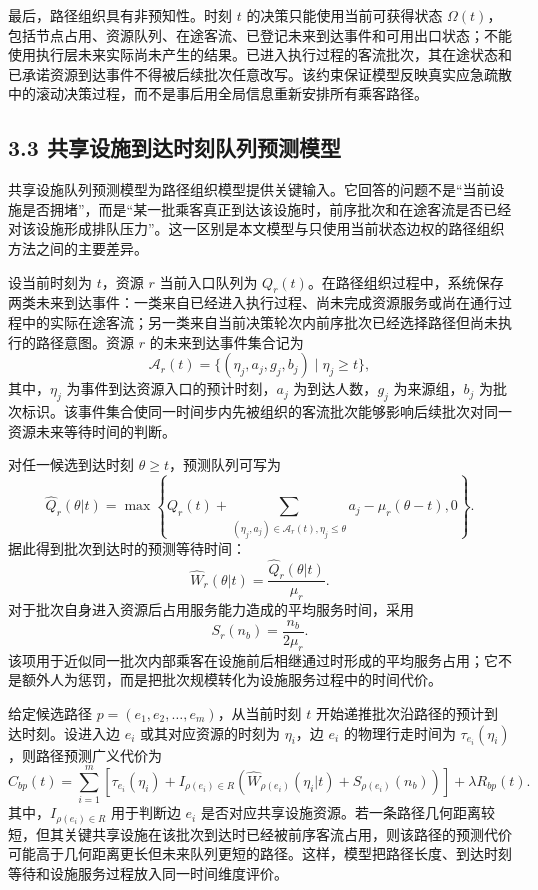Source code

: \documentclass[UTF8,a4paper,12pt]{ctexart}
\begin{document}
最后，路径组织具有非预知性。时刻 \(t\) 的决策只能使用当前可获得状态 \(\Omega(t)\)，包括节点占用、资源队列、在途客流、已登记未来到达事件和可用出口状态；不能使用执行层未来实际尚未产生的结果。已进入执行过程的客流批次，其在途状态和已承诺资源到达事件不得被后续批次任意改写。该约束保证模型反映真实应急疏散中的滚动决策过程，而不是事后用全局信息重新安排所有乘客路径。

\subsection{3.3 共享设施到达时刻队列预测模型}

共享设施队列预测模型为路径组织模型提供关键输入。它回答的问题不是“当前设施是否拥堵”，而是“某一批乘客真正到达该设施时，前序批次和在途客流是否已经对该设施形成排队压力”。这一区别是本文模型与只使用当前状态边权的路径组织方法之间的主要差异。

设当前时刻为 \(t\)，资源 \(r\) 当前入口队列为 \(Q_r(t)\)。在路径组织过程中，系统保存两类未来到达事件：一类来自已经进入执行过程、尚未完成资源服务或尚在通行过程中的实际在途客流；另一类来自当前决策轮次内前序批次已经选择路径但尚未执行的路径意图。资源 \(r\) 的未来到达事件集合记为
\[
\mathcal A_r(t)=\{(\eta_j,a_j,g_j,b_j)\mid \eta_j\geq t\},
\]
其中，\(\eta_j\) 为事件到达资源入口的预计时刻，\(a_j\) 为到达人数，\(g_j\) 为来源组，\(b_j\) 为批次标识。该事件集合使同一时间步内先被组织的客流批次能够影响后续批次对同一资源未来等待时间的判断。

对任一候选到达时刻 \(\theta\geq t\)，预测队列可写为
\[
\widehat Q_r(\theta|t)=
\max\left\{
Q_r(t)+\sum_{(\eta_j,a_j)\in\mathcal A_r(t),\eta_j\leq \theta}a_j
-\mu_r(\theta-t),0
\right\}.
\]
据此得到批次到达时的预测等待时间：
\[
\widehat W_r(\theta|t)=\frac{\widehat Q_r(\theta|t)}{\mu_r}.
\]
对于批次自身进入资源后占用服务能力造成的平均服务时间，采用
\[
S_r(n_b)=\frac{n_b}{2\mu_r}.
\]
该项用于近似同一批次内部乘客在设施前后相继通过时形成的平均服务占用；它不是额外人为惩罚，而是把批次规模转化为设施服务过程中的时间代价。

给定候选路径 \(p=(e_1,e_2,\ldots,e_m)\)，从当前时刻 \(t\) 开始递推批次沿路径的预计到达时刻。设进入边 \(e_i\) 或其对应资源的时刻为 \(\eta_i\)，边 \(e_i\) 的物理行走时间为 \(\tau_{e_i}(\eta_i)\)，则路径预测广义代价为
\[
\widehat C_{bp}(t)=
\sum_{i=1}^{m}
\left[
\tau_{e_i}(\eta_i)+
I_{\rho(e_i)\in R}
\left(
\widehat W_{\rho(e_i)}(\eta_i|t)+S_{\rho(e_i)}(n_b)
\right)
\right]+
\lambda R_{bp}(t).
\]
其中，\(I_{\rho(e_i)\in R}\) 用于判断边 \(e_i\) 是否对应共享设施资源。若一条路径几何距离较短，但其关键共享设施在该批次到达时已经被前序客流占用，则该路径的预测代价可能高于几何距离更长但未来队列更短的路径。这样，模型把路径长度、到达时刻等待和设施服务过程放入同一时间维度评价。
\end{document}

---

## Work order
Word for word, print every record, and leave out any picture.

## Exercise output
Source code

: \documentclass[UTF8,a4paper,12pt]{ctexart}
\begin{document}
最后，路径组织具有非预知性。时刻 \(t\) 的决策只能使用当前可获得状态 \(\Omega(t)\)，包括节点占用、资源队列、在途客流、已登记未来到达事件和可用出口状态；不能使用执行层未来实际尚未产生的结果。已进入执行过程的客流批次，其在途状态和已承诺资源到达事件不得被后续批次任意改写。该约束保证模型反映真实应急疏散中的滚动决策过程，而不是事后用全局信息重新安排所有乘客路径。

\subsection{3.3 共享设施到达时刻队列预测模型}

共享设施队列预测模型为路径组织模型提供关键输入。它回答的问题不是“当前设施是否拥堵”，而是“某一批乘客真正到达该设施时，前序批次和在途客流是否已经对该设施形成排队压力”。这一区别是本文模型与只使用当前状态边权的路径组织方法之间的主要差异。

设当前时刻为 \(t\)，资源 \(r\) 当前入口队列为 \(Q_r(t)\)。在路径组织过程中，系统保存两类未来到达事件：一类来自已经进入执行过程、尚未完成资源服务或尚在通行过程中的实际在途客流；另一类来自当前决策轮次内前序批次已经选择路径但尚未执行的路径意图。资源 \(r\) 的未来到达事件集合记为
\[
\mathcal A_r(t)=\{(\eta_j,a_j,g_j,b_j)\mid \eta_j\geq t\},
\]
其中，\(\eta_j\) 为事件到达资源入口的预计时刻，\(a_j\) 为到达人数，\(g_j\) 为来源组，\(b_j\) 为批次标识。该事件集合使同一时间步内先被组织的客流批次能够影响后续批次对同一资源未来等待时间的判断。

对任一候选到达时刻 \(\theta\geq t\)，预测队列可写为
\[
\widehat Q_r(\theta|t)=
\max\left\{
Q_r(t)+\sum_{(\eta_j,a_j)\in\mathcal A_r(t),\eta_j\leq \theta}a_j
-\mu_r(\theta-t),0
\right\}.
\]
据此得到批次到达时的预测等待时间：
\[
\widehat W_r(\theta|t)=\frac{\widehat Q_r(\theta|t)}{\mu_r}.
\]
对于批次自身进入资源后占用服务能力造成的平均服务时间，采用
\[
S_r(n_b)=\frac{n_b}{2\mu_r}.
\]
该项用于近似同一批次内部乘客在设施前后相继通过时形成的平均服务占用；它不是额外人为惩罚，而是把批次规模转化为设施服务过程中的时间代价。

给定候选路径 \(p=(e_1,e_2,\ldots,e_m)\)，从当前时刻 \(t\) 开始递推批次沿路径的预计到达时刻。设进入边 \(e_i\) 或其对应资源的时刻为 \(\eta_i\)，边 \(e_i\) 的物理行走时间为 \(\tau_{e_i}(\eta_i)\)，则路径预测广义代价为
\[
\widehat C_{bp}(t)=
\sum_{i=1}^{m}
\left[
\tau_{e_i}(\eta_i)+
I_{\rho(e_i)\in R}
\left(
\widehat W_{\rho(e_i)}(\eta_i|t)+S_{\rho(e_i)}(n_b)
\right)
\right]+
\lambda R_{bp}(t).
\]
其中，\(I_{\rho(e_i)\in R}\) 用于判断边 \(e_i\) 是否对应共享设施资源。若一条路径几何距离较短，但其关键共享设施在该批次到达时已经被前序客流占用，则该路径的预测代价可能高于几何距离更长但未来队列更短的路径。这样，模型把路径长度、到达时刻等待和设施服务过程放入同一时间维度评价。
\end{document}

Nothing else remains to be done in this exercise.